Saved entries =
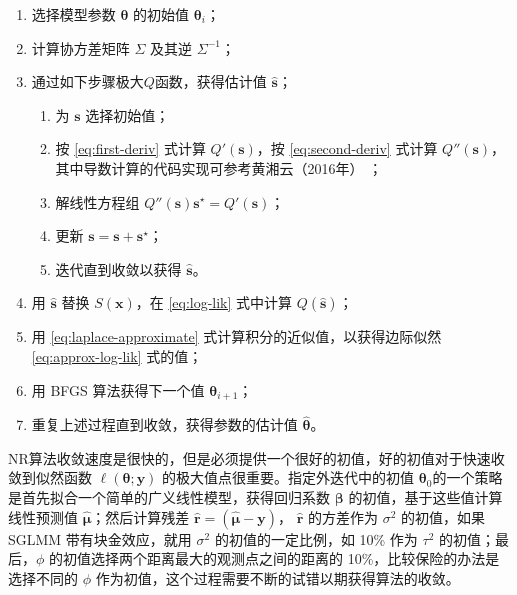 \documentclass[12pt,a4paper,UTF8,twoside]{book}
\providecommand{\tightlist}{%
  \setlength{\itemsep}{0pt}\setlength{\parskip}{0pt}}
\theoremstyle{definition}
\theoremstyle{definition}
\theoremstyle{definition}
\theoremstyle{remark}
\begin{document}
\begin{enumerate}
\def\labelenumi{\arabic{enumi}.}
\tightlist
\item
  选择模型参数 \(\boldsymbol{\theta}\) 的初始值 \(\boldsymbol{\theta}_{i}\)；
\item
  计算协方差矩阵 \(\Sigma\) 及其逆 \(\Sigma^{-1}\)；
\item
  通过如下步骤极大\(Q\)函数，获得估计值 \(\hat{\mathbf{s}}\)；

  \begin{enumerate}
  \def\labelenumii{(\alph{enumii})}
  \tightlist
  \item
    为 \(\mathbf{s}\) 选择初始值；
  \item
    按 \eqref{eq:first-deriv} 式计算 \(Q'(\mathbf{s})\)，按 \eqref{eq:second-deriv} 式计算 \(Q''(\mathbf{s})\)，其中导数计算的代码实现可参考黄湘云（2016年） \citep{Huang2016COS}；
  \item
    解线性方程组 \(Q''(\mathbf{s})\mathbf{s}^{\star} = Q'(\mathbf{s})\)；
  \item
    更新 \(\mathbf{s = s + s^{\star}}\)；
  \item
    迭代直到收敛以获得 \(\hat{\mathbf{s}}\)。
  \end{enumerate}
\item
  用 \(\hat{\mathbf{s}}\) 替换 \(S(\mathbf{x})\)，在 \eqref{eq:log-lik} 式中计算 \(Q(\hat{\mathbf{s}})\)；
\item
  用 \eqref{eq:laplace-approximate} 式计算积分的近似值，以获得边际似然 \eqref{eq:approx-log-lik} 式的值；
\item
  用 BFGS 算法获得下一个值 \(\boldsymbol{\theta}_{i+1}\)；
\item
  重复上述过程直到收敛，获得参数的估计值 \(\hat{\boldsymbol{\theta}}\)。
\end{enumerate}

NR算法收敛速度是很快的，但是必须提供一个很好的初值，好的初值对于快速收敛到似然函数 \(\ell(\boldsymbol{\theta};\mathbf{y})\) 的极大值点很重要。指定外迭代中的初值 \(\boldsymbol{\theta}_{0}\)的一个策略是首先拟合一个简单的广义线性模型，获得回归系数 \(\boldsymbol{\beta}\) 的初值，基于这些值计算线性预测值 \(\hat{\boldsymbol{\mu}}\)；然后计算残差 \(\hat{\boldsymbol{r}} = (\hat{\boldsymbol{\mu}} - \mathbf{y})\)， \(\hat{\boldsymbol{r}}\) 的方差作为 \(\sigma^2\) 的初值，如果 SGLMM 带有块金效应，就用 \(\sigma^2\) 的初值的一定比例，如 10\% 作为 \(\tau^2\) 的初值；最后，\(\phi\) 的初值选择两个距离最大的观测点之间的距离的 10\%，比较保险的办法是选择不同的 \(\phi\) 作为初值，这个过程需要不断的试错以期获得算法的收敛\citep{Bonat2016Practical}。
\end{document}
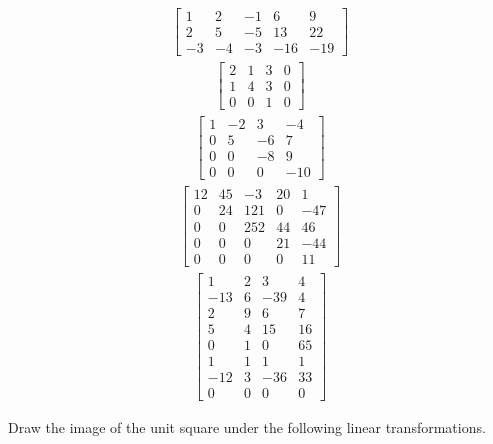\begin{tasks}[resume, style=enumerate]
\begin{align*}
    \begin{bmatrix}
      1 & 2 & -1 & 6 & 9 \\
      2 & 5 & -5 & 13 & 22 \\
      -3 & -4 & -3 & -16 & -19
    \end{bmatrix}
  \end{align*}
\task
  \begin{align*}
    \begin{bmatrix}
      2 & 1 & 3 & 0 \\
      1 & 4 & 3 & 0 \\
      0 & 0 & 1 & 0
    \end{bmatrix}
  \end{align*}
\task
  \begin{align*}
    \begin{bmatrix}
      1 & -2 & 3 & -4 \\
      0 & 5 & -6 &  7 \\
      0 & 0 & -8 & 9 \\
      0 & 0 & 0 & -10
    \end{bmatrix}
  \end{align*}
\task
  \begin{align*}
    \begin{bmatrix}
      12 & 45 & -3 & 20 & 1 \\
      0 & 24 & 121 & 0 & -47 \\
      0 & 0 & 252 & 44 & 46 \\
      0 & 0 & 0 & 21 & -44 \\
      0 & 0 & 0 & 0 & 11
    \end{bmatrix}
  \end{align*}
\task
  \begin{align*}
    \begin{bmatrix}
      1 & 2 & 3 & 4 \\
      -13 & 6 & -39 & 4 \\
      2 & 9 & 6 & 7 \\
      5 & 4  & 15 & 16 \\
      0 & 1 & 0 & 65 \\
      1 & 1 & 1 & 1 \\
      -12 & 3 & -36 & 33 \\
      0 & 0 & 0 & 0
    \end{bmatrix}
  \end{align*}
\end{tasks}
Draw the image of the unit square under the following linear
transformations.
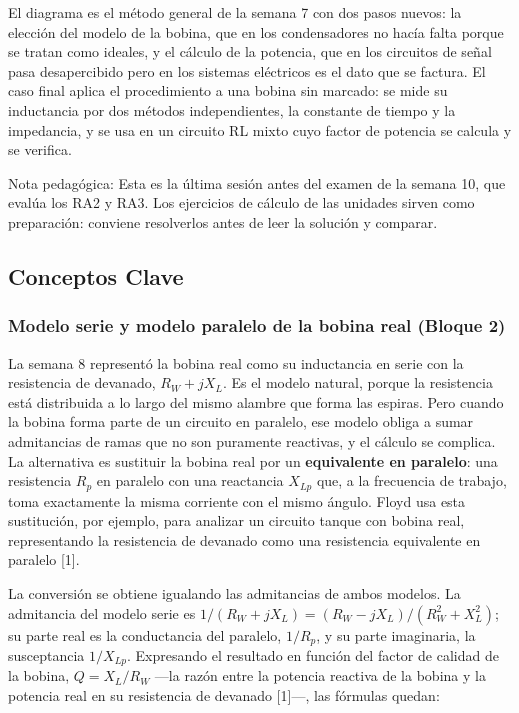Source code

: \documentclass[11pt,letterpaper]{article}
\begin{document}
El diagrama es el método general de la semana 7 con dos pasos nuevos: la elección del modelo de la bobina, que en los condensadores no hacía falta porque se tratan como ideales, y el cálculo de la potencia, que en los circuitos de señal pasa desapercibido pero en los sistemas eléctricos es el dato que se factura. El caso final aplica el procedimiento a una bobina sin marcado: se mide su inductancia por dos métodos independientes, la constante de tiempo y la impedancia, y se usa en un circuito RL mixto cuyo factor de potencia se calcula y se verifica.

\begin{nota}{Nota pedagógica:}
Esta es la última sesión antes del examen de la semana 10, que evalúa los RA2 y RA3. Los ejercicios de cálculo de las unidades sirven como preparación: conviene resolverlos antes de leer la solución y comparar.
\end{nota}

\subsection{Conceptos Clave}

\subsubsection{Modelo serie y modelo paralelo de la bobina real (Bloque 2)}

La semana 8 representó la bobina real como su inductancia en serie con la resistencia de devanado, $R_W + jX_L$. Es el modelo natural, porque la resistencia está distribuida a lo largo del mismo alambre que forma las espiras. Pero cuando la bobina forma parte de un circuito en paralelo, ese modelo obliga a sumar admitancias de ramas que no son puramente reactivas, y el cálculo se complica. La alternativa es sustituir la bobina real por un \textbf{equivalente en paralelo}: una resistencia $R_p$ en paralelo con una reactancia $X_{Lp}$ que, a la frecuencia de trabajo, toma exactamente la misma corriente con el mismo ángulo. Floyd usa esta sustitución, por ejemplo, para analizar un circuito tanque con bobina real, representando la resistencia de devanado como una resistencia equivalente en paralelo [1].

La conversión se obtiene igualando las admitancias de ambos modelos. La admitancia del modelo serie es $1/(R_W + jX_L) = (R_W - jX_L)/(R_W^2 + X_L^2)$; su parte real es la conductancia del paralelo, $1/R_p$, y su parte imaginaria, la susceptancia $1/X_{Lp}$. Expresando el resultado en función del factor de calidad de la bobina, $Q = X_L/R_W$ ---la razón entre la potencia reactiva de la bobina y la potencia real en su resistencia de devanado [1]---, las fórmulas quedan:
\end{document}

GOAL OF THE EXERCISE =
Using the records above, report each line with the string "eqref".

REPLY =
    按 \eqref{eq:first-deriv} 式计算 \(Q'(\mathbf{s})\)，按 \eqref{eq:second-deriv} 式计算 \(Q''(\mathbf{s})\)，其中导数计算的代码实现可参考黄湘云（2016年） \citep{Huang2016COS}；
  用 \(\hat{\mathbf{s}}\) 替换 \(S(\mathbf{x})\)，在 \eqref{eq:log-lik} 式中计算 \(Q(\hat{\mathbf{s}})\)；
  用 \eqref{eq:laplace-approximate} 式计算积分的近似值，以获得边际似然 \eqref{eq:approx-log-lik} 式的值；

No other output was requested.